The basic algorithm returns an integer. The problem is determining where the decimal goes. In the second example I thought it would be fairly simple, divide n by 10 to the power determined by the difference of the total length and the decimal position. Apparently math is not C#'s strong suit, it took significantly longer, still shorter than converting the string to double but longer than converting the decimal to double. I then thought of doing the math in the algorithm itself. It works but the extra isntructions take up quite a bit of extra time.

Thanks for your help,

I found out by getting the length of the input string only 1 time instead of 3 times also saved 600 ms
like this:

        static double CustomParseDouble(string input)
        {

            double n = 0;

            int decimalPosition = input.Length;
            int length = decimalPosition;

            for (int k = 0; k < length; k++)
            {
                char c = input[k];

                if (c == '.')
                    decimalPosition = k + 1;
                else
                    n = (long)(n * 10) + (int)(c - '0');

            }
            return n / Math.Pow(10, length - decimalPosition);
        }

Great idea. Moving finding the length right out of the loop and passing the length as a parameter to the conversion routines shaved off a few more hundred ms. However I found the math.pow to be very slow. Using the original decimal and convert.todouble in the subroutine, I found it to be over twice as fast as the math.pow. Here's what I used:

public ConversionTest()
        {
            String number1 = "21.58";
            String number2 = "21";
            int num1length = number1.Length;
            int num2length = number2.Length;
            double getNum1 = 0;
            Int32 getNum2 = 0;

            DateTime dt = DateTime.Now;
            int runs = 85000 * 15 * 10;
            for (int s = 0; s < runs; s++)
            {               
                getNum1 = CustomParseDouble(number1,num1length);
                getNum2 = CustomParseInt(number2,num2length);
            }
            DateTime dt2 = DateTime.Now;
            TimeSpan diff = dt2 - dt;
            MessageBox.Show(diff.TotalMilliseconds.ToString());

        }
        static double CustomParseDouble(string input,int length)
        {
            long n = 0;
            int decimalPosition = length;
            for (int k = 0; k < length; k++)
            {
                char c = input[k];
                if (c == '.')
                    decimalPosition = k + 1;
                else
                    n = (long)(n * 10) + (int)(c - '0');
            }
            return Convert.ToDouble(new decimal((int)n, (int)(n >> 32), 0, false, (byte)(length - decimalPosition)));
        }
            static int CustomParseInt(string input,int length)
            {                
                int n = 0;
                int decimalPosition = length;
                for (int k = 0; k < length; k++)
                {
                    char c = input[k];
                    n = (n * 10) + (int)(c - '0');
                }
                return n;
            } 

It was a great idéa to pass the length to the function.
However it will not work with a real scenario as different strings will be passed
for conversion and .Length will be needed to to retreive each time.

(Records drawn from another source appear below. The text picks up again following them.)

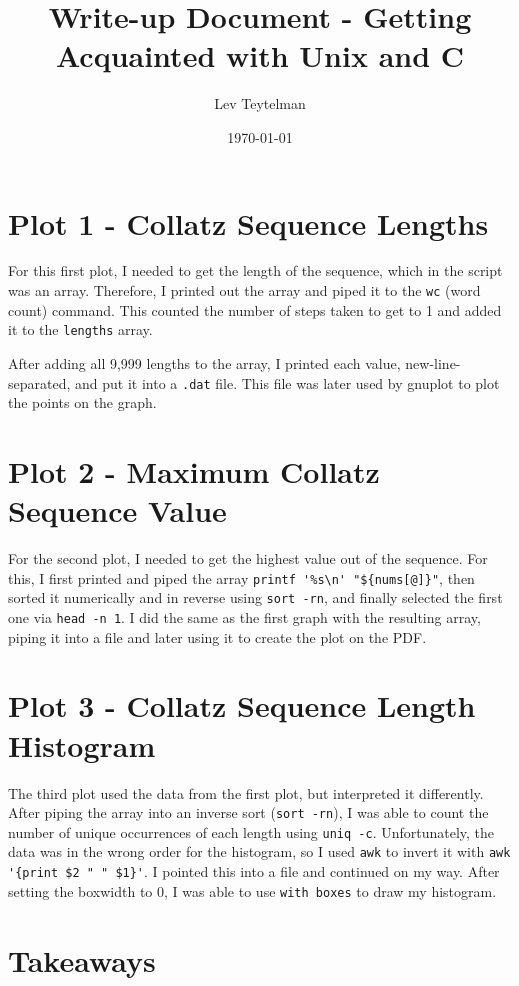 \documentclass[12pt]{article}
\title{Write-up Document - Getting Acquainted with Unix and C}
\author{Lev Teytelman}
\date{\today}
\begin{document}
\maketitle
\section*{Plot 1 - Collatz Sequence Lengths}

For this first plot, I needed to get the length of the sequence, which in the script was an array. Therefore, I printed out the array and piped it to the \verb|wc| (word count) command. This counted the number of steps taken to get to 1 and added it to the \verb|lengths| array.

After adding all 9,999 lengths to the array, I printed each value, new-line-separated, and put it into a \verb|.dat| file. This file was later used by gnuplot to plot the points on the graph.
\section*{Plot 2 - Maximum Collatz Sequence Value}

For the second plot, I needed to get the highest value out of the sequence. For this, I first printed and piped the array \verb|printf '%s\n' "${nums[@]}"|, then sorted it numerically and in reverse using \verb|sort -rn|, and finally selected the first one via \verb|head -n 1|. I did the same as the first graph with the resulting array, piping it into a file and later using it to create the plot on the PDF.
\section*{Plot 3 - Collatz Sequence Length Histogram}

The third plot used the data from the first plot, but interpreted it differently. After piping the array into an inverse sort (\verb|sort -rn|), I was able to count the number of unique occurrences of each length using \verb|uniq -c|. Unfortunately, the data was in the wrong order for the histogram, so I used \verb|awk| to invert it with \verb|awk '{print $2 " " $1}'|. I pointed this into a file and continued on my way. After setting the boxwidth to 0, I was able to use \verb|with boxes| to draw my histogram.
\section*{Takeaways}
\end{document}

I did a test of what we got now. I tried each test 3 times in a row to be quite sure
that the "ms" shows about the same each time and came up with that casting to a double
is the fastest conversion with 2062 ms.

But the decimal itself with 1437 ms is an increase in speed again. I just cant stop wonder if there is a way to return a double straight
away without needing to cast it, with the speed as the decimal.
I am thinking like crazy but conversions like this is the first time I am doing :)

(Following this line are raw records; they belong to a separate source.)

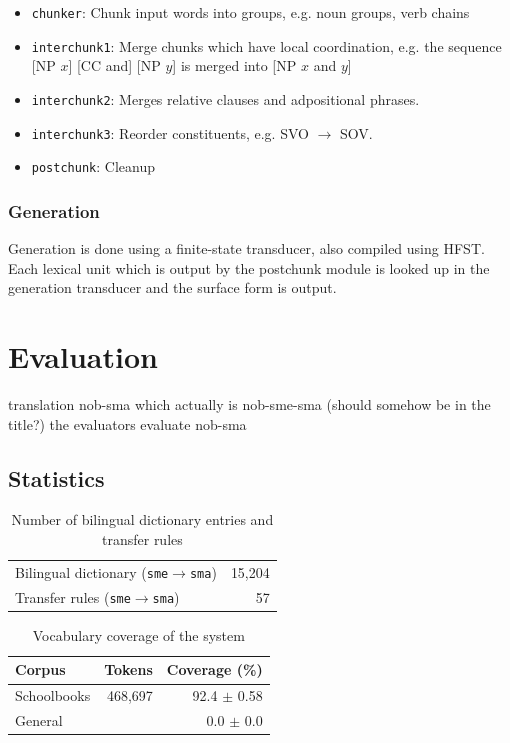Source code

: \documentclass[a4paper,11pt,twocolumn]{article}
\begin{document}
\begin{itemize} 
  \item \texttt{chunker}: Chunk input words into groups, e.g. noun groups, verb chains
  \item \texttt{interchunk1}: Merge chunks which have local coordination, e.g. the sequence [NP $x$] [CC and] [NP $y$] is merged into [NP $x$ and $y$]
  \item \texttt{interchunk2}: Merges relative clauses and adpositional phrases.
  \item \texttt{interchunk3}: Reorder constituents, e.g. SVO $\rightarrow$ SOV.
  \item \texttt{postchunk}: Cleanup
\end{itemize}

\subsubsection{Generation}

Generation is done using a finite-state transducer, also 
compiled using HFST. Each lexical unit which is output by
the postchunk module is looked up in the generation transducer
and the surface form is output.

\section{Evaluation}
 translation nob-sma which actually is nob-sme-sma (should somehow be in the title?) 
 the evaluators evaluate nob-sma

\subsection{Statistics}
\begin{table}
  \begin{center}
    \begin{tabular}{|l|r|}
      \hline
      Bilingual dictionary ({\tt sme}$\rightarrow${\tt sma}) & 15,204 \\ %
      Transfer rules ({\tt sme}$\rightarrow${\tt sma}) & 57 \\
      \hline
    \end{tabular}
    \label{table:transfer}
    \caption{Number of bilingual dictionary entries and transfer rules}
  \end{center}
\end{table}

\begin{table}
  \begin{center}
    \begin{tabular}{|l|r|r|}
      \hline
      \textbf{Corpus} & \textbf{Tokens} & \textbf{Coverage (\%)}  \\
      \hline
      Schoolbooks     & 468,697 & 92.4 $\pm$ 0.58 \\
      General         & & 0.0 $\pm$ 0.0 \\
      \hline
    \end{tabular}
    \label{table:coverage}
    \caption{Vocabulary coverage of the system}
  \end{center}
\end{table}
\end{document}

Here are the tests so far:

        static decimal CustomParseDecimal(string input)
        {
            long n = 0;
            int decimalPosition = input.Length;
            int length = decimalPosition;

            for (int k = 0; k < length; k++)
            {
                char c = input[k];
                if (c == '.')
                    decimalPosition = k + 1;
                else
                    n = (n * 10) + (int)(c - '0');
            }
            return new decimal((int)n, (int)(n >> 32), 0, false, (byte)(length - decimalPosition));
        }



                String number1 = "21.58";
                String number2 = "21";
                decimal getNum1 = 0;
                double getNum2 = 0;


                DateTime dt = DateTime.Now;
                int runs = 85000 * 15 * 10;
                for (int s = 0; s < runs; s++)
                {
                    //Convert To Double
                    //getNum1 = CustomParseDecimal(number1); //1437 ms
                    //getNum2 = (double)CustomParseDecimal(number1); //2062 ms
                    //getNum2 = Convert.ToDouble(CustomParseDecimal(number1)); //2296 ms
                    //getNum2 = Convert.ToDouble(number1); //3812 ms
                }
                DateTime dt2 = DateTime.Now;
                TimeSpan diff = dt2 - dt;

                MessageBox.Show(diff.TotalMilliseconds.ToString());

I did succed to exchange the Math.Pow with the below for loop. When doing we are down to 1375 ms from 2062 ms when casting to a (double).
I also increased the speed with additionaly 100 ms by putting the if/else statement in the opposite order: if( c != '.') as that criteria actually will happen all but 1 case where the decimal is. By that the else statement wont execute.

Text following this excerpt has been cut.